Every line of the records below that holds the word "Unesite" belongs in the answer.
====
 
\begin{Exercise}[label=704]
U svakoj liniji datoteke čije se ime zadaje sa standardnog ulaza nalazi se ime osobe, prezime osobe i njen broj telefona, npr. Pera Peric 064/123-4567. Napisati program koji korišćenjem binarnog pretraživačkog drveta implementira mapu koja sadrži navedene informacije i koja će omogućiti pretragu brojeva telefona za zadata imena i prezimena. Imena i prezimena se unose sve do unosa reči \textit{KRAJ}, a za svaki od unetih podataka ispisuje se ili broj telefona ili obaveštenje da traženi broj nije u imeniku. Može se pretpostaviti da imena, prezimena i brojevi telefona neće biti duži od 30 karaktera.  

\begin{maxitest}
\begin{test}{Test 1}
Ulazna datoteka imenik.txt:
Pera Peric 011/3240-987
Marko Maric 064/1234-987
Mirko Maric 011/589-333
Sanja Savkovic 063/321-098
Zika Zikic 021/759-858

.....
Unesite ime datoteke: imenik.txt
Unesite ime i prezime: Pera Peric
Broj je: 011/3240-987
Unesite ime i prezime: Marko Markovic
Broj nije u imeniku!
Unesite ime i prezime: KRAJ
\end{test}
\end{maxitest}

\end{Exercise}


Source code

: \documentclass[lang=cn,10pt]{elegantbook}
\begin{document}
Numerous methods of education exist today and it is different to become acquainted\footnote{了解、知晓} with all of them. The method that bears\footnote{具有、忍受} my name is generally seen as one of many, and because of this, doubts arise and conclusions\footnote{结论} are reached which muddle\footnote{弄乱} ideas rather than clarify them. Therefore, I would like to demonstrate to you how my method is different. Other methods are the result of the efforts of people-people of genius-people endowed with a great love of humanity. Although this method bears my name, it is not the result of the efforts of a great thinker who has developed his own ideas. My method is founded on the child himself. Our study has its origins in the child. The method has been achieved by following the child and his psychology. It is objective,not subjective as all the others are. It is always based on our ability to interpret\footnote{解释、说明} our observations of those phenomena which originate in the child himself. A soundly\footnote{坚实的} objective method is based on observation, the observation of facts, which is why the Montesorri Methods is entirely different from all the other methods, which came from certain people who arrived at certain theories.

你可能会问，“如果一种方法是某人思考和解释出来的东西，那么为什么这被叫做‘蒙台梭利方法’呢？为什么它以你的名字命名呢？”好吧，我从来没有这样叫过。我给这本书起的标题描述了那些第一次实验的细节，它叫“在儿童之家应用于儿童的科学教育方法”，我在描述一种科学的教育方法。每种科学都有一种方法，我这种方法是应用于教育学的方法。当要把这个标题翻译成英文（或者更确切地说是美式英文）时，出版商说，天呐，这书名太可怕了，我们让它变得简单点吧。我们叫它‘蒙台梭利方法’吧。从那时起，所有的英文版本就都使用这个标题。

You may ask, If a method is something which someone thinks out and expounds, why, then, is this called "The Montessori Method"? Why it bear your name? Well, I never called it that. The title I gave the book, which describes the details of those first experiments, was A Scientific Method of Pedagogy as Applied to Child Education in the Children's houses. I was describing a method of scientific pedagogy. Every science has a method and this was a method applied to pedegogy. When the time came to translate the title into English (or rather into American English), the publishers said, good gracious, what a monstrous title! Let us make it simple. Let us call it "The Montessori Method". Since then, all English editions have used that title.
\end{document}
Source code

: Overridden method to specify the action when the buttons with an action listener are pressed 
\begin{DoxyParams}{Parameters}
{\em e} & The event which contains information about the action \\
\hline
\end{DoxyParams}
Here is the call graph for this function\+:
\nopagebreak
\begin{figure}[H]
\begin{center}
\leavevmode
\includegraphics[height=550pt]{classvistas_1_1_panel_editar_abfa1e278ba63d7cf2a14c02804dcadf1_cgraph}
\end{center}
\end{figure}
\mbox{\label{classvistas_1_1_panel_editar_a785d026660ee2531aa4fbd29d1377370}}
====
Reply:
Unesite ime datoteke: imenik.txt
Unesite ime i prezime: Pera Peric
Unesite ime i prezime: Marko Markovic
Unesite ime i prezime: KRAJ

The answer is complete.